Give the lines below again exactly, starting with the line that holds "ClusterInstanceSpec. | N/A |" and going on through the line that holds "disabled | N/A |".

Listed entries below:

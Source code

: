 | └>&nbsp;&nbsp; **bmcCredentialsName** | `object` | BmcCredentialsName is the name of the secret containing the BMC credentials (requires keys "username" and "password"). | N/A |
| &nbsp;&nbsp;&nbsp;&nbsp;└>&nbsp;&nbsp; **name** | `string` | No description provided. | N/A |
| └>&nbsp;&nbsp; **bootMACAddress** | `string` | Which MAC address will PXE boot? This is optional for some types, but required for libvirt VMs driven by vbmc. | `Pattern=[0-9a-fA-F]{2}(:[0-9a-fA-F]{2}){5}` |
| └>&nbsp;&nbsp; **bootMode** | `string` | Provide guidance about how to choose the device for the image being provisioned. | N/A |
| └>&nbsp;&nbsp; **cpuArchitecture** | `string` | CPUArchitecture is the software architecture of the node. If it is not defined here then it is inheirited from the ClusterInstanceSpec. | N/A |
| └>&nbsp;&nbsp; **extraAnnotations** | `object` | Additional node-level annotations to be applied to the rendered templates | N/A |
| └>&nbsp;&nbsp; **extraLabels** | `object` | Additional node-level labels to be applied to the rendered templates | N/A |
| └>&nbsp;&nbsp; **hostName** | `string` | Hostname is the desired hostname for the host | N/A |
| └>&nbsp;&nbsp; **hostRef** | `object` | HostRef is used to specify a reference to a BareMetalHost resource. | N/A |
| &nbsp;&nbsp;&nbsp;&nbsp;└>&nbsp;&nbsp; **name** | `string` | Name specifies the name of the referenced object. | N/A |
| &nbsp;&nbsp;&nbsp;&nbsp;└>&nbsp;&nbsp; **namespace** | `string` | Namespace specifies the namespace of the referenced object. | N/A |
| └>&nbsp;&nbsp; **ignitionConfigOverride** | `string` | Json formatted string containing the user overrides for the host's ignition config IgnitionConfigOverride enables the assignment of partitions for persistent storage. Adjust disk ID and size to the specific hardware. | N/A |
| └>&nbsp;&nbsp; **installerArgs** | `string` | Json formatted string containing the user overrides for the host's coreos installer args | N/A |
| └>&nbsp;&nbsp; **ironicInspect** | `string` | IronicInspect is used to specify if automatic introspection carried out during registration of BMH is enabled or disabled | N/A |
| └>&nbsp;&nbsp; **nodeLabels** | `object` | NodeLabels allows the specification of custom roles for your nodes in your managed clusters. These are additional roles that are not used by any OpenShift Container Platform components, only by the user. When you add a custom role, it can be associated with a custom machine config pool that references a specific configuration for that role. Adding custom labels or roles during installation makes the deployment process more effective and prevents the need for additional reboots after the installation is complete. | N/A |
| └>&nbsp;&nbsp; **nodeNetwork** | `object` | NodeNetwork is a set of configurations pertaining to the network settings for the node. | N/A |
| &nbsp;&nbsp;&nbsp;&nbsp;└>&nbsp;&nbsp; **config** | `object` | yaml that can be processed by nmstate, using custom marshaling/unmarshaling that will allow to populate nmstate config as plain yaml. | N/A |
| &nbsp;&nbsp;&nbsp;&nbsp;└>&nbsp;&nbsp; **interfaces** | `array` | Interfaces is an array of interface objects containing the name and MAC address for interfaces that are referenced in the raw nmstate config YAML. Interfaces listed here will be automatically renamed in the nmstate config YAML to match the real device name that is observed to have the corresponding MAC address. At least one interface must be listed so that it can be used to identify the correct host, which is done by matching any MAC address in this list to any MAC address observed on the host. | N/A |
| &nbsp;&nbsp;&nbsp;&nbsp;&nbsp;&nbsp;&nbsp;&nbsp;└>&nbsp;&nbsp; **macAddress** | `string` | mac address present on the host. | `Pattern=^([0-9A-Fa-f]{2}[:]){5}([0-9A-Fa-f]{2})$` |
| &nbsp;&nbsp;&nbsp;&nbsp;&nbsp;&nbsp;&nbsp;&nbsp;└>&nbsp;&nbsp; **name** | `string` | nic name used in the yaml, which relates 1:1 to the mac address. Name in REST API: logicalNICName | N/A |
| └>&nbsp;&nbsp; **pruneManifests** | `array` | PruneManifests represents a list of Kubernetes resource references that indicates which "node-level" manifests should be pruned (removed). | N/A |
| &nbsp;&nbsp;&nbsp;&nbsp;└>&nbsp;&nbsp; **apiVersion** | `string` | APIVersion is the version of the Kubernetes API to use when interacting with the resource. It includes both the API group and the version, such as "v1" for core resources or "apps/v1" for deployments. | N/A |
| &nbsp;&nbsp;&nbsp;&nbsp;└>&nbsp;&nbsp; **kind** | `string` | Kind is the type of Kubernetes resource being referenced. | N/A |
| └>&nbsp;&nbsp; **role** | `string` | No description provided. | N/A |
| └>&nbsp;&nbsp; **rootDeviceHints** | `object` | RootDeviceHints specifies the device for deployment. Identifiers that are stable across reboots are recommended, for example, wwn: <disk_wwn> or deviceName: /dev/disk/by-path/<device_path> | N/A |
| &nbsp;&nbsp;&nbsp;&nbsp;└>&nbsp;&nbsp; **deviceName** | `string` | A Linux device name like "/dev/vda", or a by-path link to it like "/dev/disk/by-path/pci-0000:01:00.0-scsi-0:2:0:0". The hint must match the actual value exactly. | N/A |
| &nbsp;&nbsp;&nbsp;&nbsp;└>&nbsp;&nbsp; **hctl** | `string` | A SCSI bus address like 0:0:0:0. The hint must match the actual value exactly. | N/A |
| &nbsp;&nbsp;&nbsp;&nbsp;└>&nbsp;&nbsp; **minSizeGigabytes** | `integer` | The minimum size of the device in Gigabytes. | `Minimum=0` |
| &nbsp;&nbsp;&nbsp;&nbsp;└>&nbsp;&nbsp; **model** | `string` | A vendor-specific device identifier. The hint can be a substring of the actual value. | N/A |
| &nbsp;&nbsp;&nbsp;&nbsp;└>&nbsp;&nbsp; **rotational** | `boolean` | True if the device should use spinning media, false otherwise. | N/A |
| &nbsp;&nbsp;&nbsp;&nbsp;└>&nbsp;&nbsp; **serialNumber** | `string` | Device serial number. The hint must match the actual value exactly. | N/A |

End of Listed entries.

:: Worked solution ::
| └>&nbsp;&nbsp; **cpuArchitecture** | `string` | CPUArchitecture is the software architecture of the node. If it is not defined here then it is inheirited from the ClusterInstanceSpec. | N/A |
| └>&nbsp;&nbsp; **extraAnnotations** | `object` | Additional node-level annotations to be applied to the rendered templates | N/A |
| └>&nbsp;&nbsp; **extraLabels** | `object` | Additional node-level labels to be applied to the rendered templates | N/A |
| └>&nbsp;&nbsp; **hostName** | `string` | Hostname is the desired hostname for the host | N/A |
| └>&nbsp;&nbsp; **hostRef** | `object` | HostRef is used to specify a reference to a BareMetalHost resource. | N/A |
| &nbsp;&nbsp;&nbsp;&nbsp;└>&nbsp;&nbsp; **name** | `string` | Name specifies the name of the referenced object. | N/A |
| &nbsp;&nbsp;&nbsp;&nbsp;└>&nbsp;&nbsp; **namespace** | `string` | Namespace specifies the namespace of the referenced object. | N/A |
| └>&nbsp;&nbsp; **ignitionConfigOverride** | `string` | Json formatted string containing the user overrides for the host's ignition config IgnitionConfigOverride enables the assignment of partitions for persistent storage. Adjust disk ID and size to the specific hardware. | N/A |
| └>&nbsp;&nbsp; **installerArgs** | `string` | Json formatted string containing the user overrides for the host's coreos installer args | N/A |
| └>&nbsp;&nbsp; **ironicInspect** | `string` | IronicInspect is used to specify if automatic introspection carried out during registration of BMH is enabled or disabled | N/A |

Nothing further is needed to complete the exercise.